SOURCE MATERIAL:
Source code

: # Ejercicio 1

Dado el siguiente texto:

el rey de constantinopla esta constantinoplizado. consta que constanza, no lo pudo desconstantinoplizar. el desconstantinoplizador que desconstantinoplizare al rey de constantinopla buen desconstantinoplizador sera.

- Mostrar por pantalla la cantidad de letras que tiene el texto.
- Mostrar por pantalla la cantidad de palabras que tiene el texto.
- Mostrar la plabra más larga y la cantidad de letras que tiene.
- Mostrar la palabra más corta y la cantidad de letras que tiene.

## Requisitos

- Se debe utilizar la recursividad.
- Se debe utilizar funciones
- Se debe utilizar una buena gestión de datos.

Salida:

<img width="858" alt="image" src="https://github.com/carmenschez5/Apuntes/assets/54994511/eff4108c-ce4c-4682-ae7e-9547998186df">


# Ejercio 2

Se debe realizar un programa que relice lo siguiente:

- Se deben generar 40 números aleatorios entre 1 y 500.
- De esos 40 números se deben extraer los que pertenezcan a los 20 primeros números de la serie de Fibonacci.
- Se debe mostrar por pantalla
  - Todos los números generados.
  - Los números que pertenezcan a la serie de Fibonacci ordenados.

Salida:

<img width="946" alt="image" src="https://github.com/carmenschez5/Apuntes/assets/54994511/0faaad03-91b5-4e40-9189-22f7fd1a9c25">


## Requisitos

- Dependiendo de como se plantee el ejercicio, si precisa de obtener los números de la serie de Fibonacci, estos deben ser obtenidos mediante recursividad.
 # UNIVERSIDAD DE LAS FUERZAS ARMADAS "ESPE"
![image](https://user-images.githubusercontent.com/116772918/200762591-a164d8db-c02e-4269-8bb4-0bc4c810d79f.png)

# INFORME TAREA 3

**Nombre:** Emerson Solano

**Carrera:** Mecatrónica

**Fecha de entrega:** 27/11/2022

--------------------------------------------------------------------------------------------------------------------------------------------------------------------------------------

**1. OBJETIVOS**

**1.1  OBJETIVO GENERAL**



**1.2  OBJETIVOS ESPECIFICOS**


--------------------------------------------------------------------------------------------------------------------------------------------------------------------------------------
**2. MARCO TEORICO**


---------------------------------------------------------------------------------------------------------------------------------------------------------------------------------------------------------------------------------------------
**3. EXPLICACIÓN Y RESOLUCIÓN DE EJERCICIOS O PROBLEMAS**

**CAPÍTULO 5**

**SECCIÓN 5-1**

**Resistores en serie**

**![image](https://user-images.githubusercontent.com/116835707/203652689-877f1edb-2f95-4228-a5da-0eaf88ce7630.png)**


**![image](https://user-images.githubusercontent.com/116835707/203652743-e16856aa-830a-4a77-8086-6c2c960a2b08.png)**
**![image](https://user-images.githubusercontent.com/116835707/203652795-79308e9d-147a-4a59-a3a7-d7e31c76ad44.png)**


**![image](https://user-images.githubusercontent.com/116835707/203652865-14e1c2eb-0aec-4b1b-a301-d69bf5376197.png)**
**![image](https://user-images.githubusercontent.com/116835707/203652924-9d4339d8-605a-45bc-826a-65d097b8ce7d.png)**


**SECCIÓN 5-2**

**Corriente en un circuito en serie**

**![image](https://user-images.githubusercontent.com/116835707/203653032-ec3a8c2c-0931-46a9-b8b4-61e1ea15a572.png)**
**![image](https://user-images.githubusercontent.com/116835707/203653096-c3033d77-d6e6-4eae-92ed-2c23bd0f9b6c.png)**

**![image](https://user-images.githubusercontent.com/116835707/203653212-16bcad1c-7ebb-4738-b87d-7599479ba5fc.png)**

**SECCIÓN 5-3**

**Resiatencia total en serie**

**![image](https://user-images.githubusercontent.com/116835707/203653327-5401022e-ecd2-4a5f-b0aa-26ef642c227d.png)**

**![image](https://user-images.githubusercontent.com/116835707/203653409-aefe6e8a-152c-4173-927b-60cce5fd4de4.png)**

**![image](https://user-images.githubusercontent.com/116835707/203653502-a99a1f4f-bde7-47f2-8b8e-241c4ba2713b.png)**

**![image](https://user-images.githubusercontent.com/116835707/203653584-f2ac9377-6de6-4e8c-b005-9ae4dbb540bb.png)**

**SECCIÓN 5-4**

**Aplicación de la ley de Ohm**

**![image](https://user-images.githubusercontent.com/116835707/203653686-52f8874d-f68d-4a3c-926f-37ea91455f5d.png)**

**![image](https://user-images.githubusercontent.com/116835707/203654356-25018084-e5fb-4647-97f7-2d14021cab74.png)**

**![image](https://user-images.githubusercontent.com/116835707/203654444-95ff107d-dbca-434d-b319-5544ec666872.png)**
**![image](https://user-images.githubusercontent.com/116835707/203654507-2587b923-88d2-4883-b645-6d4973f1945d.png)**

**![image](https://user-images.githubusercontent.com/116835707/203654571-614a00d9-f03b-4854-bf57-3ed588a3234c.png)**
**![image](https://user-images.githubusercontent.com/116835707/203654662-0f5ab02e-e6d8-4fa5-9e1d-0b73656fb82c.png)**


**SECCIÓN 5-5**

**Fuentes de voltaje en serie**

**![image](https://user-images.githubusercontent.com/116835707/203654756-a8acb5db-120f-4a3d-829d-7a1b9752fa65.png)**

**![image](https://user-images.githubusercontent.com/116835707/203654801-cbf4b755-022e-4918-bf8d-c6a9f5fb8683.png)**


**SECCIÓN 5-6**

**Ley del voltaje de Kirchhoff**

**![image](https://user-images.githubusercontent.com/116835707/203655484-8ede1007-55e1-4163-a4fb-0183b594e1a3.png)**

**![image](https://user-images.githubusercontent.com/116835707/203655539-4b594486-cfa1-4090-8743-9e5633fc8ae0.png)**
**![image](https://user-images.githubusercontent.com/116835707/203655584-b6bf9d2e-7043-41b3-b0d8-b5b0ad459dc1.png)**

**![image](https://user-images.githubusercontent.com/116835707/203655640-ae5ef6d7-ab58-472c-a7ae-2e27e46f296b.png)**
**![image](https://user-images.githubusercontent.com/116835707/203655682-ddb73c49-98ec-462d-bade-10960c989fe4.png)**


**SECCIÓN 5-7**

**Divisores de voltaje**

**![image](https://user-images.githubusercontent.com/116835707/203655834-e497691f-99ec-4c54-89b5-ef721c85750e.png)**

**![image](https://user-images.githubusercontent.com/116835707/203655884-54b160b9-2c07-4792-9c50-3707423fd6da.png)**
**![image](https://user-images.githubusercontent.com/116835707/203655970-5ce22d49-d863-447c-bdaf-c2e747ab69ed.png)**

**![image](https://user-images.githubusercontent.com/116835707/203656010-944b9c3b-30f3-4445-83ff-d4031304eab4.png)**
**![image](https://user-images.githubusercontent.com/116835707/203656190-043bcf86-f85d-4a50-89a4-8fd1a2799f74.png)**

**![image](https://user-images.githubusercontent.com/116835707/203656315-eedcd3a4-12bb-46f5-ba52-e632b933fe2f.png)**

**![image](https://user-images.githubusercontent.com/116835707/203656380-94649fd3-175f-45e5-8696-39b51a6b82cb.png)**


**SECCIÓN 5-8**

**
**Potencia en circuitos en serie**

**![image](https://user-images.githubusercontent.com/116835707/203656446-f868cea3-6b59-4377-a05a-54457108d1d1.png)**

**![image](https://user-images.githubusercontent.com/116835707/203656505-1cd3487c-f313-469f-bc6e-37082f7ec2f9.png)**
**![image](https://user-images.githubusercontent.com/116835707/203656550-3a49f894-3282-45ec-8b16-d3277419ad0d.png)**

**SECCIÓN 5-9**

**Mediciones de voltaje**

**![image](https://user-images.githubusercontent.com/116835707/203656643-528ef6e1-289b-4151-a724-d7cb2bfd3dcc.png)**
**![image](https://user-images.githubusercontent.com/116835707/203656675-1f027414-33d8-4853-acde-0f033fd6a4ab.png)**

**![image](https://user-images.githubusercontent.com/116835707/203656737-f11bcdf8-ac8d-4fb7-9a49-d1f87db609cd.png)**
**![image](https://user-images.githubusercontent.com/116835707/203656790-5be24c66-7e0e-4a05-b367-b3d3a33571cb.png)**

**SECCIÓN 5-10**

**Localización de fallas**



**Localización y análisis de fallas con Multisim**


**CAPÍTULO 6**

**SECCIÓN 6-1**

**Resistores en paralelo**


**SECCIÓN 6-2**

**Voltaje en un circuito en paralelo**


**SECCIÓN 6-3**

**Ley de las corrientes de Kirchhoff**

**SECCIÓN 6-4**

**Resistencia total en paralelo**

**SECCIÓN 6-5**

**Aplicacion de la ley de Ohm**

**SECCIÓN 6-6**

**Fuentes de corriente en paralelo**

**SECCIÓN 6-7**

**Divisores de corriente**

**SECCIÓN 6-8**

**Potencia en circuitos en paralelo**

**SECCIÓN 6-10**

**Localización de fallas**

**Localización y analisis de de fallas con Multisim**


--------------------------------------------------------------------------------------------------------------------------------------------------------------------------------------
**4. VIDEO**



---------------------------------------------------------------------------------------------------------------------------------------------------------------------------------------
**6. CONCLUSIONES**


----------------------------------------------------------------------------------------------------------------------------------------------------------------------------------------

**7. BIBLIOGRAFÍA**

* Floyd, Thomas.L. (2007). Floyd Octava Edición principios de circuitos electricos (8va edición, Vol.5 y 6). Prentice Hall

WHAT YOU WILL DO:
From the entries above, copy every line where the word "tiene" shows up.

EXPECTED ANSWER:
- Mostrar por pantalla la cantidad de letras que tiene el texto.
- Mostrar por pantalla la cantidad de palabras que tiene el texto.
- Mostrar la plabra más larga y la cantidad de letras que tiene.
- Mostrar la palabra más corta y la cantidad de letras que tiene.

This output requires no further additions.